The following is a rant, and not medical advice. Also, I’m not a physician.
So a very nasty early cold has been sweeping the Geek household over the last couple of weeks. Himself was sick early last week, this week the baby is succumbing. Which means I’m getting acquainted with the gigantic pain in the ass that is the new infant’s acetaminophen concentration.
The old concentrated drops were 100mg/mL. So you were giving the littlest babies (under a physician’s instructions) a 40mg dose in 0.4mL, which is less than a tenth of a teaspoon. By the time they were two, they’d be getting a 160mg dose in 1.6mL, which is still less than half a teaspoon. It was concentrated, but easier to get in contrary littles without spilling.
The new infant acetaminophen is reduced to the 32mg/mL concentration of children’s liquid acetaminophen. To get the same dose into an infant you need to give them 3x the amount. And when I tried to dose Raphael, it was a disaster. A big, sticky, pinky, clothes-staining disaster. He ended up wearing it and looking like Heath Ledger’s Joker. And I couldn’t just give him more because I wasn’t sure how much he’d actually gotten the first time.
As far as I can determine, the reasoning behind the dosage change is that exhausted parents were getting confused and accidentally overdosing their kids. Any accidental overdosing by parents is a big problem, and in general having two different concentrations of liquid acetaminophen is stupid. It just invites confusion.
What I don’t understand why they lowered the concentration of infant drops instead of raising the concentration of children’s liquid.
Babies need liquid drops. Bigger kids have a variety of tablets and melts to take. So I think it’s reasonable to make the liquid suspension in a concentration where you can get a dose down a baby without wearing it. Intractable toddlers with a preference for the liquid can still take the appropriate dose of liquid suspension – there’s no magical difference between 160mg/5mL infant acetaminophen and 160mg/5mL children’s acetaminophen! There’s no magical difference between any dosage delivery system as long as you give the same dose.

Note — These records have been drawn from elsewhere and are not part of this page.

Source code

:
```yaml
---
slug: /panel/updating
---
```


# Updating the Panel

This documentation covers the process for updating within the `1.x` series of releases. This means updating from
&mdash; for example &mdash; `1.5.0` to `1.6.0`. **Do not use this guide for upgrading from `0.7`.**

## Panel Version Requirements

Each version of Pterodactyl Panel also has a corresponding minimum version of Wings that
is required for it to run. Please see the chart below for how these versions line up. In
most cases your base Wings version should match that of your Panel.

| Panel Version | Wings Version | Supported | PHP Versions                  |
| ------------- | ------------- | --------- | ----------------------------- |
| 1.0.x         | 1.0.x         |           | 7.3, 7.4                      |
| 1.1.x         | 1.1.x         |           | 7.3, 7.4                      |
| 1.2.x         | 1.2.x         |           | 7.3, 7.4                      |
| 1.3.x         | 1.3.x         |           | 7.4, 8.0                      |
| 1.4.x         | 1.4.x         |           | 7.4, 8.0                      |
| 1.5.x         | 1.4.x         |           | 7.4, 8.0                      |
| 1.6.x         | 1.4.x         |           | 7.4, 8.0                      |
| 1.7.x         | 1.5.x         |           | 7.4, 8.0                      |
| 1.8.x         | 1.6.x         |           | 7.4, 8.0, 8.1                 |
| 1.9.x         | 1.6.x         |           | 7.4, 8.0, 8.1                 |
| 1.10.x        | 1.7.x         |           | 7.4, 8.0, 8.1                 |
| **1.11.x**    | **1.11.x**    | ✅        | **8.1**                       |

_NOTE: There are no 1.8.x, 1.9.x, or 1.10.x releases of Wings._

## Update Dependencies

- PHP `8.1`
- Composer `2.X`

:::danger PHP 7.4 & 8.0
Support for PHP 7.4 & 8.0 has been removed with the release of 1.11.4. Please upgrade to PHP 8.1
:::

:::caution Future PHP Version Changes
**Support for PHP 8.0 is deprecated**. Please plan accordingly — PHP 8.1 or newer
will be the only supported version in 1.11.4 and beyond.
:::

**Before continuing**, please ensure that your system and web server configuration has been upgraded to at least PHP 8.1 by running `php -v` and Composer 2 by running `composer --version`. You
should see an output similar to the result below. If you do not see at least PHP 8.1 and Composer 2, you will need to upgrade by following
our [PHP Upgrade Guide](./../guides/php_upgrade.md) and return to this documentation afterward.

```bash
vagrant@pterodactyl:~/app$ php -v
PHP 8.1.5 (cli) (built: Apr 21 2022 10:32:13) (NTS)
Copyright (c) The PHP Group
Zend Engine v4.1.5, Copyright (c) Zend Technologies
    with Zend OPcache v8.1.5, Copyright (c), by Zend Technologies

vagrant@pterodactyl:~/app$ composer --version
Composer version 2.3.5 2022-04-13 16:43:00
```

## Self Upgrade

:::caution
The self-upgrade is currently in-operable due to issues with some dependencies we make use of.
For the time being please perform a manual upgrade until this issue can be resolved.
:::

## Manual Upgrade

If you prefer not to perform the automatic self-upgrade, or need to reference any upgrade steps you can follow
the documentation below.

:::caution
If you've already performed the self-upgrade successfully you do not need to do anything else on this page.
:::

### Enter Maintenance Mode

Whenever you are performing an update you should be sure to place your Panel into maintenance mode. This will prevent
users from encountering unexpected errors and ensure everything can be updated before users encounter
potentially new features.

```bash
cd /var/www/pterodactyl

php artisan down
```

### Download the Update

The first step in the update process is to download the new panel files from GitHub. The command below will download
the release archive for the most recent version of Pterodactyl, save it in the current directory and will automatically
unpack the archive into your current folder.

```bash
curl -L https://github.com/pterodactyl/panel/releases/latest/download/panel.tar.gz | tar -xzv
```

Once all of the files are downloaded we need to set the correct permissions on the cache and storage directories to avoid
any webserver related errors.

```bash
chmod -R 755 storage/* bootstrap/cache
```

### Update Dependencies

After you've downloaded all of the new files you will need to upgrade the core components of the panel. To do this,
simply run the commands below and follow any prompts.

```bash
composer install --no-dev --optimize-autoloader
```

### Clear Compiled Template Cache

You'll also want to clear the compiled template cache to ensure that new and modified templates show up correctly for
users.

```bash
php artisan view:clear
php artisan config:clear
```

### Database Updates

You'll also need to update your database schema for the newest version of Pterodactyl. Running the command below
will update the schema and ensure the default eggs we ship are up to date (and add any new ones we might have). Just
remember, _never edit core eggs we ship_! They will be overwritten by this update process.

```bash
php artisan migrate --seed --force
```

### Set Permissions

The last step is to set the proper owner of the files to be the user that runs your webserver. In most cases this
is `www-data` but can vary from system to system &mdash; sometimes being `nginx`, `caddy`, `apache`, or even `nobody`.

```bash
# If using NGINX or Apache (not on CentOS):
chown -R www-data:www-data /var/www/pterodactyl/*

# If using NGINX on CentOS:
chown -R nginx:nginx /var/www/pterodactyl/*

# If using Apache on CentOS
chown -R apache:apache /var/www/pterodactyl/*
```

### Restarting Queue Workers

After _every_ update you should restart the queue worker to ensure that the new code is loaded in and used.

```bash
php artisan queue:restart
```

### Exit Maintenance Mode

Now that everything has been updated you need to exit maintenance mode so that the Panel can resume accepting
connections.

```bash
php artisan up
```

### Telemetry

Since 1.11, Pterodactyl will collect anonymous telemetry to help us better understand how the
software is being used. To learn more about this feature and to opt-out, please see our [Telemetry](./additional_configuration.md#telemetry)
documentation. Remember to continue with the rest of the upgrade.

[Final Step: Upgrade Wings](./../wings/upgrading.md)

There are good things to be said for the new bottles. The custom slip tip syringe that into the bottle for filling is a brilliant thing – the only thing that could be improved would be including a cap so you can easily carry the syringe after using it. It’s very easy to use and a vast improvement over the previous dropper style, where you had to worry about medicine clinging to the exterior of the dropper.
But the improvement of the measure doesn’t change the fact that dosing a baby with increased volumes is a nightmare. Ugh.